Las manifestaciones oculares aparecen en más de la mitad de los casos, en algún momento de la enfermedad. Pueden ser uni o bilaterales, leves o severas, preceder el cuadro de hipertiroidismo franco u ocurrir mucho después de la enfermedad tiroidea.
Comprenden la retracción palpebral, exoftalmos, paresias de músculos oculares, congestión orbitaria y queratitis de exposición.
Exoftalmos
usualmente afecta a ambos ojos aunque uno puede protruir más, lo que se atribuye a diferente sensibilidad de los órganos terminales. El primer signo es la retracción del párpado superior y la imposibilidad de éste de seguir el movimiento del globo ocular hacia abajo. Luego ocurre la protrusión de los ojos y aparece cierto grado de fotofobia e hiperhemia conjuntival.
Congestión Orbitaria
puede desarrollarse rápidamente y se advierte por el aspecto hinchado y pletórico de los párpados; simultáneamente la conjuntiva se ve quemótica y sus vasos tan congestionados que puede inducir a la sospecha de fístula carotídea. En algunos casos la congestión orbitaria es de tal magnitud que los párpados no pueden cerrar y la córnea queda expuesta a riesgo de queratitis y perforación.
Parálisis Musculares
en cualquier etapa de la enfermedad puede aparecer contractura de los músculos oculares y limitación de sus movimientos por factor mecánico lo que induce a insuficiencia de convergencia.
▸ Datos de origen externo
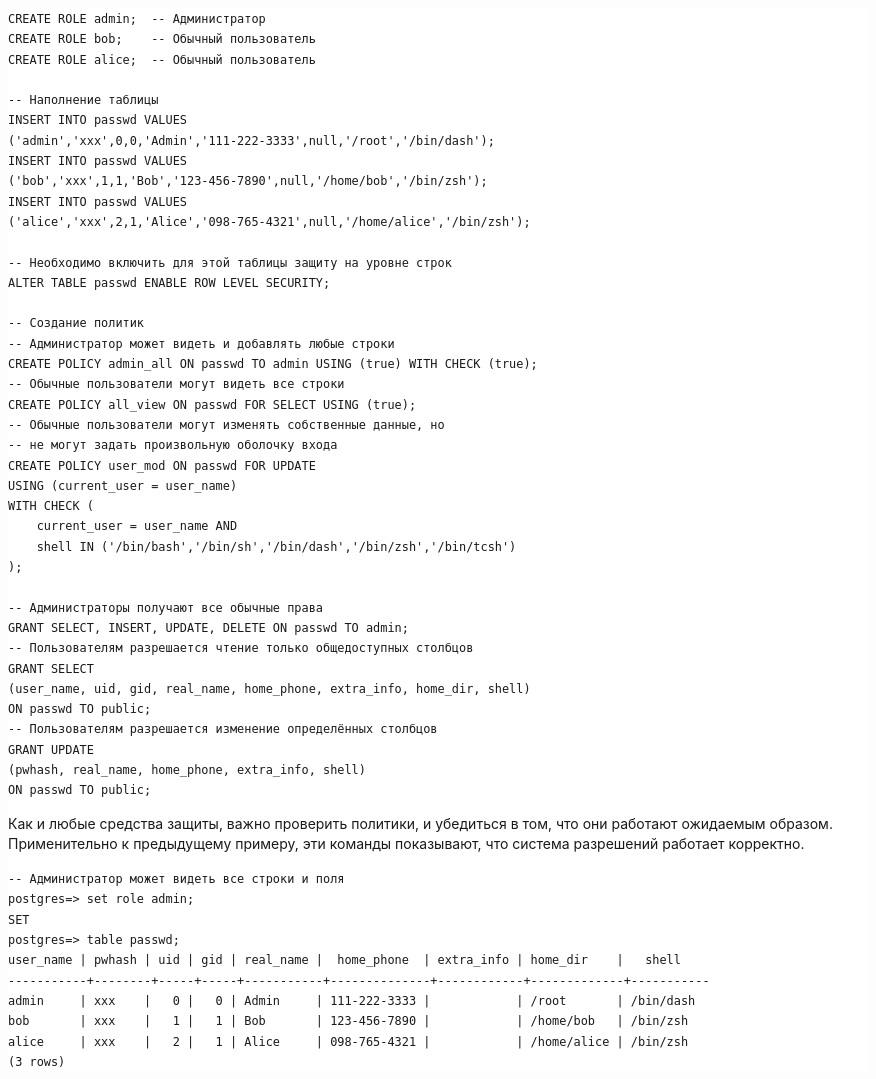     CREATE ROLE admin;  -- Администратор
    CREATE ROLE bob;    -- Обычный пользователь
    CREATE ROLE alice;  -- Обычный пользователь

    -- Наполнение таблицы
    INSERT INTO passwd VALUES
    ('admin','xxx',0,0,'Admin','111-222-3333',null,'/root','/bin/dash');
    INSERT INTO passwd VALUES
    ('bob','xxx',1,1,'Bob','123-456-7890',null,'/home/bob','/bin/zsh');
    INSERT INTO passwd VALUES
    ('alice','xxx',2,1,'Alice','098-765-4321',null,'/home/alice','/bin/zsh');

    -- Необходимо включить для этой таблицы защиту на уровне строк
    ALTER TABLE passwd ENABLE ROW LEVEL SECURITY;

    -- Создание политик
    -- Администратор может видеть и добавлять любые строки
    CREATE POLICY admin_all ON passwd TO admin USING (true) WITH CHECK (true);
    -- Обычные пользователи могут видеть все строки
    CREATE POLICY all_view ON passwd FOR SELECT USING (true);
    -- Обычные пользователи могут изменять собственные данные, но
    -- не могут задать произвольную оболочку входа
    CREATE POLICY user_mod ON passwd FOR UPDATE
    USING (current_user = user_name)
    WITH CHECK (
        current_user = user_name AND
        shell IN ('/bin/bash','/bin/sh','/bin/dash','/bin/zsh','/bin/tcsh')
    );

    -- Администраторы получают все обычные права
    GRANT SELECT, INSERT, UPDATE, DELETE ON passwd TO admin;
    -- Пользователям разрешается чтение только общедоступных столбцов
    GRANT SELECT
    (user_name, uid, gid, real_name, home_phone, extra_info, home_dir, shell)
    ON passwd TO public;
    -- Пользователям разрешается изменение определённых столбцов
    GRANT UPDATE
    (pwhash, real_name, home_phone, extra_info, shell)
    ON passwd TO public;
Как и любые средства защиты, важно проверить политики, и убедиться в том, что они работают ожидаемым образом. Применительно к предыдущему примеру, эти команды показывают, что система разрешений работает корректно.

    -- Администратор может видеть все строки и поля
    postgres=> set role admin;
    SET
    postgres=> table passwd;
    user_name | pwhash | uid | gid | real_name |  home_phone  | extra_info | home_dir    |   shell
    -----------+--------+-----+-----+-----------+--------------+------------+-------------+-----------
    admin     | xxx    |   0 |   0 | Admin     | 111-222-3333 |            | /root       | /bin/dash
    bob       | xxx    |   1 |   1 | Bob       | 123-456-7890 |            | /home/bob   | /bin/zsh
    alice     | xxx    |   2 |   1 | Alice     | 098-765-4321 |            | /home/alice | /bin/zsh
    (3 rows)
El compromiso de los músculos de acción vertical limita la mirada hacia arriba de uno o ambos ojos y da lugar a diplopia vertical.
Neuritis óptica
en pacientes de sexo masculino y mayores de 60 años se ha observado edema de papila, papilitis y neuritis retrobulbar con los defectos campimétricos correspondientes, v.gr.: aumento de mancha ciega, escotoma central y constricción periférica. La A.V. puede estar severamente disminuida en los casos de papilitis y neuritis retrobulbar. Como otras alteraciones, la neuropatía óptica puede aparecer mucho tiempo luego de que la enfermedad ha remitido.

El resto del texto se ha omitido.